The value of an asset today is the present value of the future cash flows that the asset is expected to provide its owners during its economic life. Thus, a significant aspect of valuation involves modeling the future cash flows associated with an investment and then deciding how to value those cash flows. Alternative valuation methods have also emerged because not all investments have sufficently predictible cash flows to permit effective financial modeling. In this essay firstly I will discribe the valuation issues, secondly I will describe the market pricing approaches and finally the discounted cash flow model will be analysed in detail.

Valuation issues includes the question of what "fair market value" is. Fair market value is the highest price obtainable in an open and unrestricted market between knowlegable, informed and prudent parties acting at arm's lenght, with neither party being under any compulsion to transact. Determining fair market value depends on the perspective of the acquirer. Some acquirers are more likely to be able to realize synergies than others and those with the greatest ability to generate synergies are the ones who can justify higher prices. There are three types of acquirers that their perspective has impact on the value. The first one is passive intevstors who use estimated cash flows currently present. Second one is strategic investors who use estimated synergies and changes that are forecast to arise through integration of operations with their own. Finally we have managers who value the firm based on their own job potential and ability to motivate staff and reorganize the firm's operations.

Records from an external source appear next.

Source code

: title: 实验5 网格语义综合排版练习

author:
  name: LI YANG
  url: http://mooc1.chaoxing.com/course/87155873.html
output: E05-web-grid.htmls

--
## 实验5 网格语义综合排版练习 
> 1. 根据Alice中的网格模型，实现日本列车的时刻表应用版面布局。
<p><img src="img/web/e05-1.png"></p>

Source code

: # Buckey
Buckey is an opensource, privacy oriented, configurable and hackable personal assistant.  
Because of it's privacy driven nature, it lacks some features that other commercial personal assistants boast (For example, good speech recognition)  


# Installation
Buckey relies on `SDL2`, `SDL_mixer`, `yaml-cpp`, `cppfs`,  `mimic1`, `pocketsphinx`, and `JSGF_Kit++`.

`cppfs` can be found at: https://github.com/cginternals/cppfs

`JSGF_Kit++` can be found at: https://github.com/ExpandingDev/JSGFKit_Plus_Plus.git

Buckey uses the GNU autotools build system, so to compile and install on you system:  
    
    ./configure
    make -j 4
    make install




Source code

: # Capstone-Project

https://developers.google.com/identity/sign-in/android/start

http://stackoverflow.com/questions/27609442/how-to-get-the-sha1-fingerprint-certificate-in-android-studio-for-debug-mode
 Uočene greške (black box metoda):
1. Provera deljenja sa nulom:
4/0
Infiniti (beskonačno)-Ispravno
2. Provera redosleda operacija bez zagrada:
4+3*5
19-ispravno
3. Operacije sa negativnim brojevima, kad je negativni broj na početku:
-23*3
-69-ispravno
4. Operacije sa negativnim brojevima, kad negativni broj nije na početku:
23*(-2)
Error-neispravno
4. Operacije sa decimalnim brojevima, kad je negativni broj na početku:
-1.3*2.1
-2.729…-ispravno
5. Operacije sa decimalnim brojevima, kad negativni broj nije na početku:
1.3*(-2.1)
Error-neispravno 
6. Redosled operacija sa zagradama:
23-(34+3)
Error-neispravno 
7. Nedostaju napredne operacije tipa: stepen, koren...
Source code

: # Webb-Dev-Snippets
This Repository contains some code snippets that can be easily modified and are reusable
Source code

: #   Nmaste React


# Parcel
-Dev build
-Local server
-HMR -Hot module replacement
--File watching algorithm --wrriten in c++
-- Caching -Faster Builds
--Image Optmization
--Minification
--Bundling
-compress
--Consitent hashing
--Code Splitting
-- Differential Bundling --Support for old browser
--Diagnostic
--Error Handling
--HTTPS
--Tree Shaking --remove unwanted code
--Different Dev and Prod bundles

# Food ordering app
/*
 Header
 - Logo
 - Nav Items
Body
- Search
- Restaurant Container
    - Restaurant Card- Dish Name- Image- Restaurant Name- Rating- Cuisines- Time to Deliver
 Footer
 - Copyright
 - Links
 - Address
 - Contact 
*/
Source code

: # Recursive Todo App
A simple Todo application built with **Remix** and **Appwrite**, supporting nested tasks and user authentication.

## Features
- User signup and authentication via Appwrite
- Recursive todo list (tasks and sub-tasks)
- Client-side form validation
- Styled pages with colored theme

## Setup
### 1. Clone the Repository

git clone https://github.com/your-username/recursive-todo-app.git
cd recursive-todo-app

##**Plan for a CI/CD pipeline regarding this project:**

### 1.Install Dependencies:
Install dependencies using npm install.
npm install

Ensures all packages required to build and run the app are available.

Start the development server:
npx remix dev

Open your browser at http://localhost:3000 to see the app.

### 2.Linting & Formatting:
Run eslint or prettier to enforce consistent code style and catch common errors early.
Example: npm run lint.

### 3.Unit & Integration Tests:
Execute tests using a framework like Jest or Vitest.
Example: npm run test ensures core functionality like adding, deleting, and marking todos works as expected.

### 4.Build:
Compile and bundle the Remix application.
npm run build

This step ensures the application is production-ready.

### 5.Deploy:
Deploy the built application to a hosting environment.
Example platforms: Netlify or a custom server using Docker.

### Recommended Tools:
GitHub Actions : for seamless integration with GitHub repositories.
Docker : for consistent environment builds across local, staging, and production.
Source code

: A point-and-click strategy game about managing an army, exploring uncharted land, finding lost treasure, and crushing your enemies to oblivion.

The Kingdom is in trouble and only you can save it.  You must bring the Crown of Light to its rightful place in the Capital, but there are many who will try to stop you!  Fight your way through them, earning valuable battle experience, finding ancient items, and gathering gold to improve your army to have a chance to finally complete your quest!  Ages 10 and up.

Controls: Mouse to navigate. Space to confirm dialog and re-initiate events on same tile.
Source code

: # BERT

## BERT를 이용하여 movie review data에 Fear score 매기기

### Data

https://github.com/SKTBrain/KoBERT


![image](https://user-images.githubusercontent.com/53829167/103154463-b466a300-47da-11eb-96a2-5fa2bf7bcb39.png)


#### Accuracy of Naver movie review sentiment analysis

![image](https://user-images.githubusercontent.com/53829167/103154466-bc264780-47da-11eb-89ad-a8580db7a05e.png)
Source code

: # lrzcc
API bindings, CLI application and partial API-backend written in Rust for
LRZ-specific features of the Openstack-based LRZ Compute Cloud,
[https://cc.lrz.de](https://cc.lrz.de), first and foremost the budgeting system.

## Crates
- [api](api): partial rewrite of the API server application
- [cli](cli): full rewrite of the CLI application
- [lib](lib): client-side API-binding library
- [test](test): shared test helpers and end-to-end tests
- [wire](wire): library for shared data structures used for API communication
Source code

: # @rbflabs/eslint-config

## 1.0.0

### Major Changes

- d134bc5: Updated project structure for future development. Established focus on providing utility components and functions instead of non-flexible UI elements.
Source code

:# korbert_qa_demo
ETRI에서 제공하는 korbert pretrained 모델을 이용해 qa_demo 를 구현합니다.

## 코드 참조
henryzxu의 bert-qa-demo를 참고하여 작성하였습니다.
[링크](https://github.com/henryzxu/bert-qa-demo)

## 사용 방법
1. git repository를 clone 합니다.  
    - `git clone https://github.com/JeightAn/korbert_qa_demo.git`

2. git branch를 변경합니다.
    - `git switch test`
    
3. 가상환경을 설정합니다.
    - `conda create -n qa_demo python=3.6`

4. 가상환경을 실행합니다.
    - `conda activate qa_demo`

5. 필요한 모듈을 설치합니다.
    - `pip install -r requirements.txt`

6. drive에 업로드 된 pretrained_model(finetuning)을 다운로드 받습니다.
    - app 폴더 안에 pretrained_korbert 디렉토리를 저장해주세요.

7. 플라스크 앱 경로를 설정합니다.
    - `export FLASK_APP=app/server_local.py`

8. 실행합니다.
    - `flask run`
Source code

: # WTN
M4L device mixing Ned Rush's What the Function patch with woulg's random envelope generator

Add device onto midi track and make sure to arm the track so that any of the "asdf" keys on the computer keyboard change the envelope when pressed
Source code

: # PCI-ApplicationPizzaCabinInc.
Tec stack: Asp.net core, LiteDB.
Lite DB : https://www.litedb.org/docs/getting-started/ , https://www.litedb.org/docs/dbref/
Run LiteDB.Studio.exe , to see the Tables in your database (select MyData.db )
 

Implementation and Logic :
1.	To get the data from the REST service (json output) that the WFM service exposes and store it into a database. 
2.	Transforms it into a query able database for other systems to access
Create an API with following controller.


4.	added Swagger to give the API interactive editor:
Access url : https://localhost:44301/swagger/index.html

Market pricing will reflect these different buyers and their importance at different stages of the business cycle.

There are two different market pricing approaches, namely Reactive Pricing Approachs and Proactive Models. The first one is the Reactive Pricing Approach where models reacting to general rules of thumb and the relative pricing compared to other securities. It includes Liquidation and Breakup Values. Break-up value refers to the amount that could be realized if a company were split into saleable units that could be disposed on in a negotiated transaction. Liquidation value refers to the amount that could be realized if a company were liquidated in a distress sale. A company's liquidation value is usually lower than its book and break-up values because assets that must be disposed of quickly are usually sold at a discount. There are three steps to find liquidation value: firstly we should estimate the liquidation value of current assets, secondly we should estimate the present value of tangible assets and finally we should substract the value of the firm's liability from estimated liquidation value of all the firm's assets.

Proactive model is a valuation method to determine what a target firm's value should be based on future values of cash earnings. Under this scope, we have Discounted cash flow (DCF) models. The key to using the DCF approach to price a target firm is to obtain good forecasts of free cash flow. Free cash flows to equity holders represents cash flows left over after all obligations, including interest payments have been paid. DCF valuation takes the following steps: Firstly, we should forecast free cash flows, secondly we should obtain a relevant discount rate and finally we chould discount the forecast cash flows and sum to estimate the value of the target.

Free cash flow to equity = net income +/- non-cash items +/- changes in net working capital - capital expenditures.

We have three different DCF models. Firstly we have the general DCF model which is the generalized version of the DCF model showing how forecast free cash flows are discounted to the present and then summed.

The formula is as follows: V0 = CF1/ (1 + k)1 + CF2/ (1 + k)2 + .... CFa/ (1 + K)a

Secondly we have the constant Growth DCF model which is the DCF model for a target firm where the free cash flows are expected to grow at a constant rate for the foreseable future

The formula is as follows: V0 = CF1 / k-g

Many taget firms are high growth firms and so a multi-stage model may be more appropriate. The multi-stage DCF model can be amended to include numerous stages of growth in the forecast period.

The formula is as follows: V0 = CFt / (1 + K)t + Vt / (1 + K)t

K: discount rate CF: free cash flows T: time period VT: Terminal value

In conclusion, once the value to the acquirer has been determined, the acquisition will only make sense if the target firm can be acquired at a price that is less. As the acquirer enters the buying process, the outcome is not certain because competing bidders may appear, arbitrageurs may buy up outstanding stock and force price concessions and lenghten the acquisition process or finally in the end, the forecast synergies might not be realized.